> **What is being asked**:
Could you write out, word for word, only the lines from the one containing "ਤੁਹਾਡਾ ਉਦੇਸ਼ ਇਸੇ-ਕਹੇ" through the last line of the data below?

[Records for this task Boundary: Start]

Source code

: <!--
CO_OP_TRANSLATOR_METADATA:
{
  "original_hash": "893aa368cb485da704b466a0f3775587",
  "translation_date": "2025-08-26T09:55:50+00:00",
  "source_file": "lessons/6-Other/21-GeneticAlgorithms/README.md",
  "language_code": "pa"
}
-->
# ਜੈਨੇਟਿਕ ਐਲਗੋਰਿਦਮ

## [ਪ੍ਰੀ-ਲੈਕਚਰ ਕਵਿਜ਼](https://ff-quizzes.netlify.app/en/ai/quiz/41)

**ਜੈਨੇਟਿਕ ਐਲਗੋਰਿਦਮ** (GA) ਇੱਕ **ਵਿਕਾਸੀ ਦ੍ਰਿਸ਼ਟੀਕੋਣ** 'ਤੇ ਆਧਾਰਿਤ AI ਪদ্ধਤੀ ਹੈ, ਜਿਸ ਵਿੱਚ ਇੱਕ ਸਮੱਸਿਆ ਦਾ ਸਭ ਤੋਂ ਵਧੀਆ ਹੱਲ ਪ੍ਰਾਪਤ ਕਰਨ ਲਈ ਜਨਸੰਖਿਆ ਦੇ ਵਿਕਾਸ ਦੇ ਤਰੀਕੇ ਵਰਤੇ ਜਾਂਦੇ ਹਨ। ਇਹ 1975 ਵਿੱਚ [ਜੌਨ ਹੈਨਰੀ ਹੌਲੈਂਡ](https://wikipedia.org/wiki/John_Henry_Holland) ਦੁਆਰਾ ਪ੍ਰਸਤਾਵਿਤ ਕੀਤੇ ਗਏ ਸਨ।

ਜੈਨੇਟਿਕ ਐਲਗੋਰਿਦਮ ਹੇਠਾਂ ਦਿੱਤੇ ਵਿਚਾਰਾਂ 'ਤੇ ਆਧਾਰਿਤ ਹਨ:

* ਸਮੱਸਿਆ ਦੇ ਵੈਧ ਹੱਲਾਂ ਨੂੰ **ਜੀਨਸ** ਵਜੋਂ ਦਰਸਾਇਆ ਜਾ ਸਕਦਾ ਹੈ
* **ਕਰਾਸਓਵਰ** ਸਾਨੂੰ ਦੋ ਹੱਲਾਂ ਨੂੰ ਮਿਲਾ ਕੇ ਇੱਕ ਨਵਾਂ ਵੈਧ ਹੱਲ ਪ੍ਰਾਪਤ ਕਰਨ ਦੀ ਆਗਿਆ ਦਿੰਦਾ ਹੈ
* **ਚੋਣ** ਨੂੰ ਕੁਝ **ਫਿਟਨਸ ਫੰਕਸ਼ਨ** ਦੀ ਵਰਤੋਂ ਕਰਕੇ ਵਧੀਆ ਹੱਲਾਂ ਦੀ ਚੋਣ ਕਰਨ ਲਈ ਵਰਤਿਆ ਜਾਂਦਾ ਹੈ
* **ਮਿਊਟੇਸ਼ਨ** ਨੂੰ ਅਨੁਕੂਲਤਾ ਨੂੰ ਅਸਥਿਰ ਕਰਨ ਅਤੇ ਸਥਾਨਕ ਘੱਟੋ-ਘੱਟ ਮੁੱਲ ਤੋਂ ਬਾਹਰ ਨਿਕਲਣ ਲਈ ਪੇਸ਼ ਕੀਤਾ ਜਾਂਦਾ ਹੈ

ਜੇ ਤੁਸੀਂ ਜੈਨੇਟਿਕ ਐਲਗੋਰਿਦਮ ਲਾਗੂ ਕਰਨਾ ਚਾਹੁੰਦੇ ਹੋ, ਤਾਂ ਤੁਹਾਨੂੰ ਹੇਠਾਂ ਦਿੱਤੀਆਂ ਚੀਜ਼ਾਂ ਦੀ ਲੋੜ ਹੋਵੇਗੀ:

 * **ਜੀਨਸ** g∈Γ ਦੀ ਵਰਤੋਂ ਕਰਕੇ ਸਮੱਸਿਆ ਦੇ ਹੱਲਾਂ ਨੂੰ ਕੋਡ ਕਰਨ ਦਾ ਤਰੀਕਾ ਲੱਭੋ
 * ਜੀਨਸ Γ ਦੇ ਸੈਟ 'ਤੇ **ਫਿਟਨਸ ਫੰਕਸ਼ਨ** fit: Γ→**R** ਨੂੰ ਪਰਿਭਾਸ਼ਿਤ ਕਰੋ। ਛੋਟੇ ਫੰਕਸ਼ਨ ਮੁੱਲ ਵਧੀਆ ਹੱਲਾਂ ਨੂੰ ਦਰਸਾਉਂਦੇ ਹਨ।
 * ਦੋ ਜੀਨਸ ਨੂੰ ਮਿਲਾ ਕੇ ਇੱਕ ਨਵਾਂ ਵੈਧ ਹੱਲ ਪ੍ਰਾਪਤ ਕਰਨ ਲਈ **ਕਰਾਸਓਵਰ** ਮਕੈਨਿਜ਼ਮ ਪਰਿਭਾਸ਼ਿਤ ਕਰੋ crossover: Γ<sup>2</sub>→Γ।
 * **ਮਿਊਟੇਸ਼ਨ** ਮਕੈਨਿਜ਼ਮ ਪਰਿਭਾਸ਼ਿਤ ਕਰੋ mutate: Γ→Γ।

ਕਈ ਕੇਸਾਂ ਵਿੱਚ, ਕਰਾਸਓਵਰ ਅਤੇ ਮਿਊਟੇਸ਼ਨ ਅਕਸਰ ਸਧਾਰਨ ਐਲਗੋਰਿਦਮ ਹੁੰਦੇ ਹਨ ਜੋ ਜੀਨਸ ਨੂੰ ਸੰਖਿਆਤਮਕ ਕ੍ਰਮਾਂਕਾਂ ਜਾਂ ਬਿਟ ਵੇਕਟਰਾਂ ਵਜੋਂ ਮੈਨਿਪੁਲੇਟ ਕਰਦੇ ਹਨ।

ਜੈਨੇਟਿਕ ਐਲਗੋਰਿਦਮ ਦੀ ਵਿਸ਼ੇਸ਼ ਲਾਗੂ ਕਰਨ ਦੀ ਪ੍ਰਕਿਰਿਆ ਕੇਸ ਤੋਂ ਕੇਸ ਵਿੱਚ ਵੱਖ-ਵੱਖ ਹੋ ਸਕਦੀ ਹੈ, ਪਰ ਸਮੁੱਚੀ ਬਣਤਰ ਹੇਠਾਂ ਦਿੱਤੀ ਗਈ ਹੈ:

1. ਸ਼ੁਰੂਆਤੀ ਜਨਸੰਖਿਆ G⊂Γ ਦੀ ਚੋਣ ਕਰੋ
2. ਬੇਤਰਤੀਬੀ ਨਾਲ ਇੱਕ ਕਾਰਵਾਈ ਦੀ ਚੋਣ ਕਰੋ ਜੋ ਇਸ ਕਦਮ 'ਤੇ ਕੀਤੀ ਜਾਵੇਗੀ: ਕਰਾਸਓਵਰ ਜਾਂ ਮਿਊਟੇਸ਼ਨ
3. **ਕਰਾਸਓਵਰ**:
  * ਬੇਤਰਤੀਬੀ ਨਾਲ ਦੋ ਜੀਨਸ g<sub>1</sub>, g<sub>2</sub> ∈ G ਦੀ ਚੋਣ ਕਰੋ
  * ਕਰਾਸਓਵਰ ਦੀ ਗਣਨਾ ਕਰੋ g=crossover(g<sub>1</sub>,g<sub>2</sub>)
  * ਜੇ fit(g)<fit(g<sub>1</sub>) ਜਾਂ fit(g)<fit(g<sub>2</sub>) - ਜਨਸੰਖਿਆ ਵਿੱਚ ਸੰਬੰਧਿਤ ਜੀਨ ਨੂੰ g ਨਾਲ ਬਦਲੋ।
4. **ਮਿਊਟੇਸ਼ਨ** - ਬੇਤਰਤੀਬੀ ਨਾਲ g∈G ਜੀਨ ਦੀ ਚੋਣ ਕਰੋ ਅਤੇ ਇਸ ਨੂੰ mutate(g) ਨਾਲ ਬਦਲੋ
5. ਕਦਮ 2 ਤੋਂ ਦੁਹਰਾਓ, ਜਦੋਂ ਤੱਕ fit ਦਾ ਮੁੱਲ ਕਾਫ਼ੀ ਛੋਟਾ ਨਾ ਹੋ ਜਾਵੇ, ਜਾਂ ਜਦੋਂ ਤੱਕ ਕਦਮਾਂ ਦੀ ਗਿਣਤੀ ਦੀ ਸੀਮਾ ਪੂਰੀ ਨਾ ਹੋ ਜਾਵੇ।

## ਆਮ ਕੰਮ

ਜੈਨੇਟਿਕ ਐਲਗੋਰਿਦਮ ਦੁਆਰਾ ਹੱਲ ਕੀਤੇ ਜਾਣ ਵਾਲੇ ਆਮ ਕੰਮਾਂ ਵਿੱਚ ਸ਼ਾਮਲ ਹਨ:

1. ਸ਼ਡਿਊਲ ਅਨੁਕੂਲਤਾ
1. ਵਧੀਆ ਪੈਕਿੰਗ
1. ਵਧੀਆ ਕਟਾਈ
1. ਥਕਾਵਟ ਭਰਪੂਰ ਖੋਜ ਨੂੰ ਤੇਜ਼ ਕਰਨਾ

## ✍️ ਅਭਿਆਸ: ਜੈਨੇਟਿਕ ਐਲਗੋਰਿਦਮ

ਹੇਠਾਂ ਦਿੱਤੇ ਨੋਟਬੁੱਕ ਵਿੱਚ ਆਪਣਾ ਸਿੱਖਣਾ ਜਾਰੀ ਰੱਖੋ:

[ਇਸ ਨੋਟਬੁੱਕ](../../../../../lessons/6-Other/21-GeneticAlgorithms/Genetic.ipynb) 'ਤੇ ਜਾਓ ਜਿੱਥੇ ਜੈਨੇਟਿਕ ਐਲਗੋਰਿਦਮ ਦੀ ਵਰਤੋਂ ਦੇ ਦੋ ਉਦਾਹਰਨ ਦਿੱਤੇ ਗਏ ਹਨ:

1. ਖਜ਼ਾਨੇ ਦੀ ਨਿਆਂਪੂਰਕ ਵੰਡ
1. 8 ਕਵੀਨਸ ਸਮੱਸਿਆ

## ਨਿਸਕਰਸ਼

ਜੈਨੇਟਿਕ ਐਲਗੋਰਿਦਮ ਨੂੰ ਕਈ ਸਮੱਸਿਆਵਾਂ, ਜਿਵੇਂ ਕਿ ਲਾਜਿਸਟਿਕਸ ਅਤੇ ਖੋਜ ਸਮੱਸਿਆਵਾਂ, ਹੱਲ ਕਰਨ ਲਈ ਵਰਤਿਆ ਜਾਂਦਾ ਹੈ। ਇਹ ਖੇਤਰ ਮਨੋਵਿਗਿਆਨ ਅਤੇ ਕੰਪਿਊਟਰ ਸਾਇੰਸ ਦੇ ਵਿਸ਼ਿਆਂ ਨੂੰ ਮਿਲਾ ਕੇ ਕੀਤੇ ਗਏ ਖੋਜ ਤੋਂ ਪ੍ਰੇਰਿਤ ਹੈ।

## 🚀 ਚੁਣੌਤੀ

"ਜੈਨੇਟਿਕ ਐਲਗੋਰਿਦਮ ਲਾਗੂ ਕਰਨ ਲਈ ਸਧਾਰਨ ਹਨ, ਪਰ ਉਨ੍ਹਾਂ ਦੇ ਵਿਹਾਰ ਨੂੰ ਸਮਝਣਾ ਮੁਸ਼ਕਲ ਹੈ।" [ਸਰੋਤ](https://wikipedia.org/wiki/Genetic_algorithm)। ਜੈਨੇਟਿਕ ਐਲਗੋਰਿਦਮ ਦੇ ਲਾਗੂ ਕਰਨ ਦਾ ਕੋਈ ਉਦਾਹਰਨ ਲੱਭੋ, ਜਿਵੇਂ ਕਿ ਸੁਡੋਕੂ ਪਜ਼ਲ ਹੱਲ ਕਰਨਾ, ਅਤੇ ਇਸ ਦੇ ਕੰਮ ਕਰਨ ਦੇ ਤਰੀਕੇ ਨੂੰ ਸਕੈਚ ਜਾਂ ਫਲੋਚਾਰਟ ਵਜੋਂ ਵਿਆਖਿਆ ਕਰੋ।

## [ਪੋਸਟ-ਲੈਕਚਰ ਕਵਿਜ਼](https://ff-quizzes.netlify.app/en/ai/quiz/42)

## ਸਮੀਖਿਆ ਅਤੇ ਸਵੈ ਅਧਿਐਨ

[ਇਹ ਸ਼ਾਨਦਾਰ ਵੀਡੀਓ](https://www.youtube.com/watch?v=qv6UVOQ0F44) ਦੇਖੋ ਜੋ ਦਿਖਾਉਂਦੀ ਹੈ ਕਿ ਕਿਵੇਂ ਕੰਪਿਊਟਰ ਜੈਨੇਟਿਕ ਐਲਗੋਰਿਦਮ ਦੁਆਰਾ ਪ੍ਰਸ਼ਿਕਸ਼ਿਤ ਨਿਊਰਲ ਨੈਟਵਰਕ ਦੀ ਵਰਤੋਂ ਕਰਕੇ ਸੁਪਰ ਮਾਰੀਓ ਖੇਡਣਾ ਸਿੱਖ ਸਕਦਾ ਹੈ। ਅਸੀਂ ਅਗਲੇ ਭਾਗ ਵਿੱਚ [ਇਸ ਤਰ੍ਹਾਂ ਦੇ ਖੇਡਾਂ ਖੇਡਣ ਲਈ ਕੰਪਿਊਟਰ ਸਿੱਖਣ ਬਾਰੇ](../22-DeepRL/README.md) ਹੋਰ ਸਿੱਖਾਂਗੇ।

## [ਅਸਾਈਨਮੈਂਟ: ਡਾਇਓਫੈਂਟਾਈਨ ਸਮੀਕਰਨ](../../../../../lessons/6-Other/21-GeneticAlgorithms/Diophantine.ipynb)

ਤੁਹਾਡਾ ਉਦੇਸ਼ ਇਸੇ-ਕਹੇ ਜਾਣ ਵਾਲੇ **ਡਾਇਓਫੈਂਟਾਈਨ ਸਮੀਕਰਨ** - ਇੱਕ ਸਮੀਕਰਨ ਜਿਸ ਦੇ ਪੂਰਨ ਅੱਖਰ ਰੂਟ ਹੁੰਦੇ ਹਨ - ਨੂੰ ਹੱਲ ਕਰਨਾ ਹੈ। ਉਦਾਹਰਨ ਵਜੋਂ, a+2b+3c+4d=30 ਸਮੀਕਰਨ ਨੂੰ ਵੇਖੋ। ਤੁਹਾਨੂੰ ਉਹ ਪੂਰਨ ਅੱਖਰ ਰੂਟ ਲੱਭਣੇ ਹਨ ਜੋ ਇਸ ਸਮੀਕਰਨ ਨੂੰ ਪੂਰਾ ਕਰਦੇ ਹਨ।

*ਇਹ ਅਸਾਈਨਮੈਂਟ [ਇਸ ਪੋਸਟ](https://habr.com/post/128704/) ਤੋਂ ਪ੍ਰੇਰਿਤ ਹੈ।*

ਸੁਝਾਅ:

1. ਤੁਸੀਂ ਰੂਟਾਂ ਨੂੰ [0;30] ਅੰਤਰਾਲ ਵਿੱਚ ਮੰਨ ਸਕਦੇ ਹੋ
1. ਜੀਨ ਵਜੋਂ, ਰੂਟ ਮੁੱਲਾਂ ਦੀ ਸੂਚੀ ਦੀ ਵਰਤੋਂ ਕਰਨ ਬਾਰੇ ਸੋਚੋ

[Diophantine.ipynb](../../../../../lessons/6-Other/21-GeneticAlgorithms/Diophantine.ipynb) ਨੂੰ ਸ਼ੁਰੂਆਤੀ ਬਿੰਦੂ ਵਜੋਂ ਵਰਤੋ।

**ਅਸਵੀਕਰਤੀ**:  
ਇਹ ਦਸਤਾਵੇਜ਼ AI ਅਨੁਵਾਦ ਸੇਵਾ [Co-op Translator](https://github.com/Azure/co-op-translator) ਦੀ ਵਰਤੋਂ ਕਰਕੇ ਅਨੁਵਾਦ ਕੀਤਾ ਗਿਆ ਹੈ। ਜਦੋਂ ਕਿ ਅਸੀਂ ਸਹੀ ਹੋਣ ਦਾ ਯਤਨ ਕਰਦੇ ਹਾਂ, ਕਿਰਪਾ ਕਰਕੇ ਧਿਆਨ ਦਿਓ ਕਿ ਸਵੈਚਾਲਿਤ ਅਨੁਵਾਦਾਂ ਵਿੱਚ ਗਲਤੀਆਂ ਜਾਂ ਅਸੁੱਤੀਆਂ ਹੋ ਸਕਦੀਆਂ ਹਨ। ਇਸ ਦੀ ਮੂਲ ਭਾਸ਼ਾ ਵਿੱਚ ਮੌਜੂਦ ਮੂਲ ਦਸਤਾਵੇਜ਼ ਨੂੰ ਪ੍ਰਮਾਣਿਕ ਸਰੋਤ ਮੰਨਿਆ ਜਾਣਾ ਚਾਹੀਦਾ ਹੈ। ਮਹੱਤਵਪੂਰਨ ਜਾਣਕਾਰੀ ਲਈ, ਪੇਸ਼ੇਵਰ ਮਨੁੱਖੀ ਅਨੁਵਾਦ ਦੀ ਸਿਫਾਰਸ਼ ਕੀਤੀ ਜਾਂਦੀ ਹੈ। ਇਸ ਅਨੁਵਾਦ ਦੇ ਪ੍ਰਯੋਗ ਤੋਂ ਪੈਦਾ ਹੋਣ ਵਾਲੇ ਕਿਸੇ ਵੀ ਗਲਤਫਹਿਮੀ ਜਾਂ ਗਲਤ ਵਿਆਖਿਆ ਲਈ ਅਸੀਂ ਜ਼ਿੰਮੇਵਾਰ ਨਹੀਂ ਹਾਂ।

[Records for this task Boundary: End]

> **Response**:
ਤੁਹਾਡਾ ਉਦੇਸ਼ ਇਸੇ-ਕਹੇ ਜਾਣ ਵਾਲੇ **ਡਾਇਓਫੈਂਟਾਈਨ ਸਮੀਕਰਨ** - ਇੱਕ ਸਮੀਕਰਨ ਜਿਸ ਦੇ ਪੂਰਨ ਅੱਖਰ ਰੂਟ ਹੁੰਦੇ ਹਨ - ਨੂੰ ਹੱਲ ਕਰਨਾ ਹੈ। ਉਦਾਹਰਨ ਵਜੋਂ, a+2b+3c+4d=30 ਸਮੀਕਰਨ ਨੂੰ ਵੇਖੋ। ਤੁਹਾਨੂੰ ਉਹ ਪੂਰਨ ਅੱਖਰ ਰੂਟ ਲੱਭਣੇ ਹਨ ਜੋ ਇਸ ਸਮੀਕਰਨ ਨੂੰ ਪੂਰਾ ਕਰਦੇ ਹਨ।

*ਇਹ ਅਸਾਈਨਮੈਂਟ [ਇਸ ਪੋਸਟ](https://habr.com/post/128704/) ਤੋਂ ਪ੍ਰੇਰਿਤ ਹੈ।*

ਸੁਝਾਅ:

1. ਤੁਸੀਂ ਰੂਟਾਂ ਨੂੰ [0;30] ਅੰਤਰਾਲ ਵਿੱਚ ਮੰਨ ਸਕਦੇ ਹੋ
1. ਜੀਨ ਵਜੋਂ, ਰੂਟ ਮੁੱਲਾਂ ਦੀ ਸੂਚੀ ਦੀ ਵਰਤੋਂ ਕਰਨ ਬਾਰੇ ਸੋਚੋ

[Diophantine.ipynb](../../../../../lessons/6-Other/21-GeneticAlgorithms/Diophantine.ipynb) ਨੂੰ ਸ਼ੁਰੂਆਤੀ ਬਿੰਦੂ ਵਜੋਂ ਵਰਤੋ।

**ਅਸਵੀਕਰਤੀ**:  
ਇਹ ਦਸਤਾਵੇਜ਼ AI ਅਨੁਵਾਦ ਸੇਵਾ [Co-op Translator](https://github.com/Azure/co-op-translator) ਦੀ ਵਰਤੋਂ ਕਰਕੇ ਅਨੁਵਾਦ ਕੀਤਾ ਗਿਆ ਹੈ। ਜਦੋਂ ਕਿ ਅਸੀਂ ਸਹੀ ਹੋਣ ਦਾ ਯਤਨ ਕਰਦੇ ਹਾਂ, ਕਿਰਪਾ ਕਰਕੇ ਧਿਆਨ ਦਿਓ ਕਿ ਸਵੈਚਾਲਿਤ ਅਨੁਵਾਦਾਂ ਵਿੱਚ ਗਲਤੀਆਂ ਜਾਂ ਅਸੁੱਤੀਆਂ ਹੋ ਸਕਦੀਆਂ ਹਨ। ਇਸ ਦੀ ਮੂਲ ਭਾਸ਼ਾ ਵਿੱਚ ਮੌਜੂਦ ਮੂਲ ਦਸਤਾਵੇਜ਼ ਨੂੰ ਪ੍ਰਮਾਣਿਕ ਸਰੋਤ ਮੰਨਿਆ ਜਾਣਾ ਚਾਹੀਦਾ ਹੈ। ਮਹੱਤਵਪੂਰਨ ਜਾਣਕਾਰੀ ਲਈ, ਪੇਸ਼ੇਵਰ ਮਨੁੱਖੀ ਅਨੁਵਾਦ ਦੀ ਸਿਫਾਰਸ਼ ਕੀਤੀ ਜਾਂਦੀ ਹੈ। ਇਸ ਅਨੁਵਾਦ ਦੇ ਪ੍ਰਯੋਗ ਤੋਂ ਪੈਦਾ ਹੋਣ ਵਾਲੇ ਕਿਸੇ ਵੀ ਗਲਤਫਹਿਮੀ ਜਾਂ ਗਲਤ ਵਿਆਖਿਆ ਲਈ ਅਸੀਂ ਜ਼ਿੰਮੇਵਾਰ ਨਹੀਂ ਹਾਂ।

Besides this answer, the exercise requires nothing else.